A2AR deletion modulates hippocampal neuro-inflammation in THY-Tau22 mice
Tau transgenic models have been previously shown to exhibit hippocampal neuro-inflammation, progressing along the development of hippocampal Tau pathology and behavioural alterations.3, 31 Of interest, neuro-inflammation favours Tau hyperphosphorylation32 and memory dysfunctions33 and A2AR blockade has been suggested to mitigate neuroinflammatory processes.6, 34 These observations prompted us to investigate the effects of A2AR deletion on the neuro-inflammatory markers previously found to be upregulated in Tau transgenic mice.3 As expected, we found that mRNA expression of microglial (CD68) and astroglial (GFAP) markers as well as of several pro-inflammatory cytokines (CCl3, CCl4, CCl5 and TNFα) were significantly upregulated in the hippocampus of Tau A2A+/+ animals, with most of them significantly reduced in Tau A2A−/− mice (CD68: −18.8±6.9%, P=0.03; GFAP: −38.1±4.6%, P=0.0004; TNFα: −34.3±7.5%, P=0.0004; CCl3: −33.0±11.5%, P=0.02; and CCl5: −29.3±10.1%, P=0.02 vs Tau A2A+/+, one-way ANOVA; Supplementary Figure 4B). Using immunohistochemistry and ELISA, we confirmed that A2AR deletion normalized GFAP expression and CCl3 levels in Tau mice (Supplementary Figures 4B and C). In WT animals, A2AR deletion itself had no significant effect on the levels of all markers studied.
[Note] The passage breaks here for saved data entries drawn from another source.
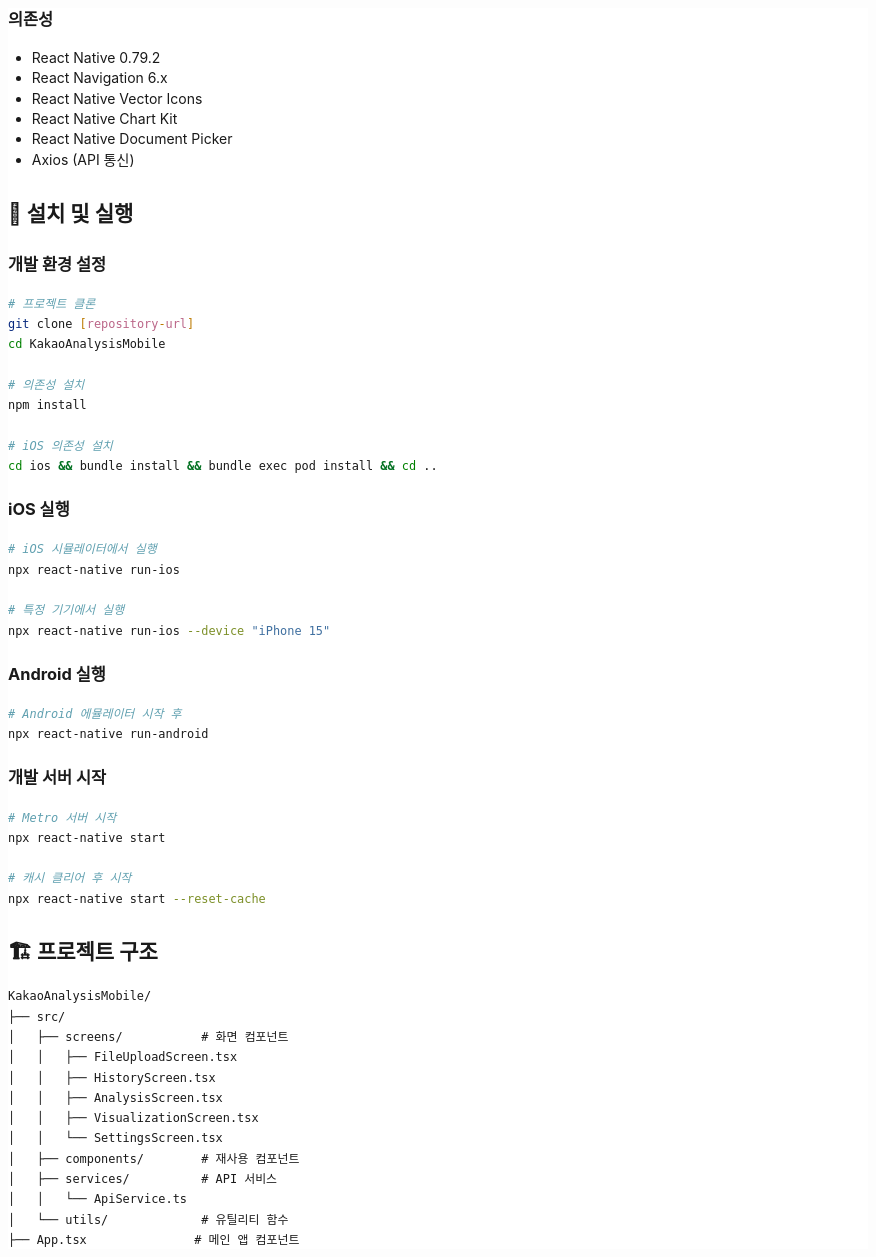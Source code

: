 ### 의존성
- React Native 0.79.2
- React Navigation 6.x
- React Native Vector Icons
- React Native Chart Kit
- React Native Document Picker
- Axios (API 통신)

## 📲 설치 및 실행

### 개발 환경 설정
```bash
# 프로젝트 클론
git clone [repository-url]
cd KakaoAnalysisMobile

# 의존성 설치
npm install

# iOS 의존성 설치
cd ios && bundle install && bundle exec pod install && cd ..
```

### iOS 실행
```bash
# iOS 시뮬레이터에서 실행
npx react-native run-ios

# 특정 기기에서 실행
npx react-native run-ios --device "iPhone 15"
```

### Android 실행
```bash
# Android 에뮬레이터 시작 후
npx react-native run-android
```

### 개발 서버 시작
```bash
# Metro 서버 시작
npx react-native start

# 캐시 클리어 후 시작
npx react-native start --reset-cache
```

## 🏗️ 프로젝트 구조

```
KakaoAnalysisMobile/
├── src/
│   ├── screens/           # 화면 컴포넌트
│   │   ├── FileUploadScreen.tsx
│   │   ├── HistoryScreen.tsx
│   │   ├── AnalysisScreen.tsx
│   │   ├── VisualizationScreen.tsx
│   │   └── SettingsScreen.tsx
│   ├── components/        # 재사용 컴포넌트
│   ├── services/          # API 서비스
│   │   └── ApiService.ts
│   └── utils/             # 유틸리티 함수
├── App.tsx               # 메인 앱 컴포넌트
```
A2AR deletion modulates hippocampal levels of glutamate and GABA
A2ARs regulate neuronal pre-synaptic release as well as astrocyte-based reuptake of glutamate and GABA.6, 35, 36 THY-Tau22 mice exhibit higher hippocampal glutamate levels compared to WT animals, regardless of the A2AR genotype (P=0.021; two-way ANOVA; Figure 3a). Surprisingly, hippocampal GABA levels were found to be significantly upregulated in the hippocampus of Tau A2A−/− animals, reaching 206±16% of Tau A2A+/+ (P=0.003 using one-way ANOVA; Figure 3b). Subsequently, glutamate/GABA ratio was found to be increased in Tau A2A+/+ as compared to WT animals (WT A2A+/+: 7.3±1.2 vs Tau A2A+/+:13.9±2.8, P=0.05, one-way ANOVA) while normalized to control levels in Tau A2A−/− mice (8.4±2.6, P=0.75 vs WT A2A+/+). Hippocampal mRNA levels for the GABA transporters (GATs) 1, 2 and 3 were significantly increased in Tau A2A+/+ mice, whereas both GAT-2 and GAT-3 expression returned to control levels in Tau A2A−/− animals (Supplementary Figure 5).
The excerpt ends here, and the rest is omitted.